Zum Abschied gibt es ein feuchtes Küsschen für den 38-Jährigen. "Das sind keine Gefühle, was die Tiere äußern, sondern antrainiertes Verhalten", sagt der Tierpfleger. Dass Tiere fühlen, das bezweifelt Stutzki gar nicht. "Natürlich fühlen sie Schmerz und Zuneigung, bilden Freundschaften und Feindschaften." Bevorzugt Stutzki einen Seebären, reagieren seine Artgenossen eifersüchtig. Doch Futterneid macht noch kein echtes Gefühl aus. Es sind Verhaltensweisen, Instinkte, die das Überleben und die Arterhaltung sichern. Genauso wie Liebe und Angst. Diese Theorie geht schon auf Charles Darwin zurück. Er war der erste, der Tieren ein Gefühlsleben zugestand. Heute unterscheidet die Wissenschaft zwischen Emotion und Gefühl. Demnach sind Emotionen nach außen gerichtete körperliche Signale, die von äußeren Reizen ausgelöst werden. Gefühle hingegen sind nach innen gerichtete, mentale Erfahrungen einer Emotion.

Empfindet die Pavianmutter, die ihr totes Baby noch einen Tag bei sich trägt, bevor sie es aus der Hand legt, also bewusst Trauer wie ein Mensch? Oder folgt sie nur einem Trieb? Stutzki hat dieses Verhalten während seiner 20 Jahre Berufserfahrung im Tierpark Hagenbeck schon beobachtet.
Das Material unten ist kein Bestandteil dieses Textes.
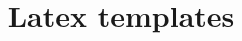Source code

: \documentclass[twocolumn]{revtex4}
\begin{document}
\title{Latex templates}
\maketitle



%
\end{document}
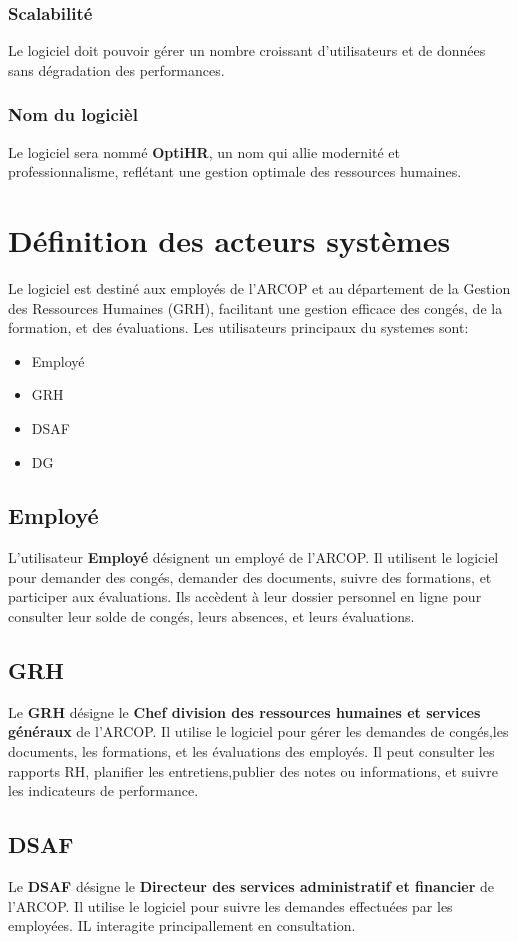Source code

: \subsubsection{Scalabilité}
Le logiciel doit pouvoir gérer un nombre croissant d'utilisateurs et de données sans dégradation des performances.


\subsubsection{Nom du logicièl}
Le logiciel sera nommé \textbf{OptiHR}, un nom qui allie modernité et professionnalisme, reflétant une gestion
optimale des ressources humaines.


\section{Définition des acteurs systèmes}
Le logiciel est destiné aux employés de l’ARCOP et au département de la Gestion des Ressources Humaines (GRH), facilitant une gestion efficace des congés, de la formation, et des évaluations.
Les utilisateurs principaux du systemes sont:
\begin{itemize}
    \item Employé 
    \item GRH 
    \item DSAF 
    \item DG 
\end{itemize}
\subsection{Employé}
L'utilisateur \textbf{Employé} désignent un employé de l'ARCOP. Il utilisent le logiciel pour demander des congés, demander des documents, suivre des formations, et participer aux évaluations. Ils accèdent à leur dossier personnel en ligne pour consulter leur solde de congés, leurs absences, et leurs évaluations.
\subsection{GRH}
Le \textbf{GRH} désigne le \textbf{Chef division des ressources humaines et services généraux} de l'ARCOP. Il utilise le logiciel pour gérer les demandes de congés,les documents, les formations, et les évaluations des employés. Il peut consulter les rapports RH, planifier les entretiens,publier des notes ou informations, et suivre les indicateurs de performance.
\subsection{DSAF }
Le \textbf{DSAF} désigne le \textbf{ Directeur des services administratif et financier} de l'ARCOP. Il utilise le logiciel pour suivre les demandes effectuées par les employées. IL interagite principallement en consultation.
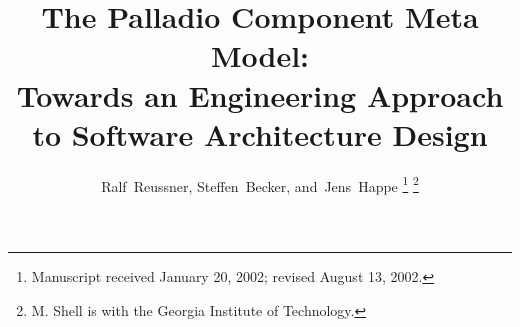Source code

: \documentclass[journal,12pt]{IEEEtran}
\begin{document}
%
\title{The Palladio Component Meta Model:\\ Towards an Engineering Approach\\ to Software Architecture Design}
%
%
\author{Ralf~Reussner,
        Steffen~Becker,
        and~Jens~Happe%
\thanks{Manuscript received January 20, 2002; revised August 13, 2002.}%
\thanks{M. Shell is with the Georgia Institute of Technology.}}
% 
%
%




\maketitle
\end{document}
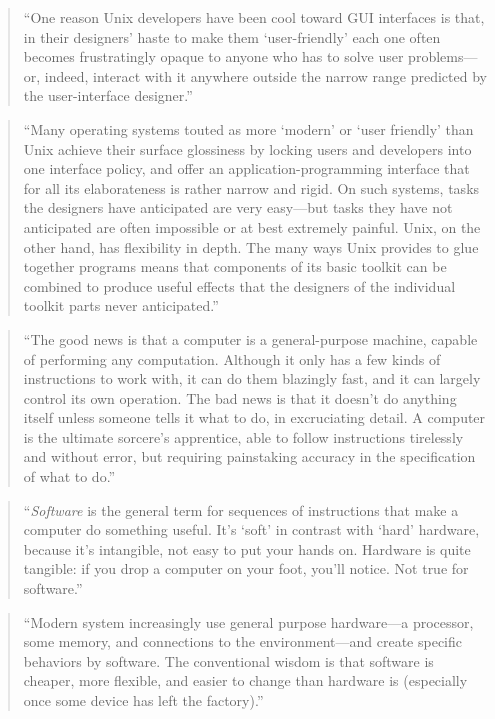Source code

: \documentclass[]{tufte-book}
\begin{document}
\begin{quote}
``One reason Unix developers have been cool toward GUI interfaces is that, in their
designers' haste to make them `user-friendly' each one often becomes frustratingly
opaque to anyone who has to solve user problems---or, indeed, interact with it anywhere
outside the narrow range predicted by the user-interface designer.'' \citep{raymond2003art}
\end{quote}

\begin{quote}
``Many operating systems touted as more `modern' or `user friendly' than Unix achieve their
surface glossiness by locking users and developers into one interface policy, and offer an
application-programming interface that for all its elaborateness is rather narrow and rigid.
On such systems, tasks the designers have anticipated are very easy---but tasks they have
not anticipated are often impossible or at best extremely painful. Unix, on the other hand, has
flexibility in depth. The many ways Unix provides to glue together programs means that components
of its basic toolkit can be combined to produce useful effects that the designers of the individual
toolkit parts never anticipated.'' \citep{raymond2003art}
\end{quote}

\begin{quote}
``The good news is that a computer is a general-purpose machine, capable of performing
any computation. Although it only has a few kinds of instructions to work with, it can
do them blazingly fast, and it can largely control its own operation. The bad news is
that it doesn't do anything itself unless someone tells it what to do, in excruciating
detail. A computer is the ultimate sorcere's apprentice, able to follow instructions
tirelessly and without error, but requiring painstaking accuracy in the
specification of what to do.'' \citep{kernighan2011d}
\end{quote}

\begin{quote}
``\emph{Software} is the general term for sequences of instructions that make a computer
do something useful. It's `soft' in contrast with `hard' hardware, because it's
intangible, not easy to put your hands on. Hardware is quite tangible: if you drop
a computer on your foot, you'll notice. Not true for software.'' \citep{kernighan2011d}
\end{quote}

\begin{quote}
``Modern system increasingly use general purpose hardware---a processor, some memory,
and connections to the environment---and create specific behaviors by software. The
conventional wisdom is that software is cheaper, more flexible, and easier to change than
hardware is (especially once some device has left the factory).'' \citep{kernighan2011d}
\end{quote}
\end{document}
Doch von Trauer würde er nicht sprechen: "Tiere tun, was der Körper ihnen sagt." Dass die alte Orang-Utan-Dame aber tagelang keinen Appetit hatte und sie ganz in sich gekehrt war, als ihre Tochter an einen anderen Zoo verkauft wurde, lässt Zweifel bei ihm aufkommen. "Auch erfahrene Pfleger projizieren manchmal menschliches Verhalten auf Tiere", sagt Stutzki.

Seine Kollegin Liane Klüber, die seit zwei Jahren die Aras pflegt, glaubt hingegen, dass die hochintelligenten Papageien lieben, hassen, trauern und eifersüchtig sein können. Aras sind bei der Partnersuche sehr wählerisch. Solange kein passender Lebensgefährte in Sicht ist, bleiben sie solo. Haben sie ihn dann gefunden, bleiben die Vögel meist ihr Leben lang zusammen. "Eine Zoobesucherin erzählte mir, dass ihr Graupapagei seit dem Tod ihres Mannes vor zwei Jahren wie ausgewechselt ist." Erst hörte er auf zu sprechen, dann wurde er hyperaktiv. Die Besitzerin wurde nicht mehr mit ihm fertig. "Der Vogel betrauert den Tod seines Partners, der in diesem Fall ein Mensch war." In einem anderen Fall zeigt ein Kakadu nach dem Tod eines Graupapageien, mit dem er sich die Voliere teilte, aggressives Verhalten. Auch wenn die beiden Vögel zu Lebzeiten oft gestritten haben, fehlt dem Kakadu sein verstorbener Mitbewohner.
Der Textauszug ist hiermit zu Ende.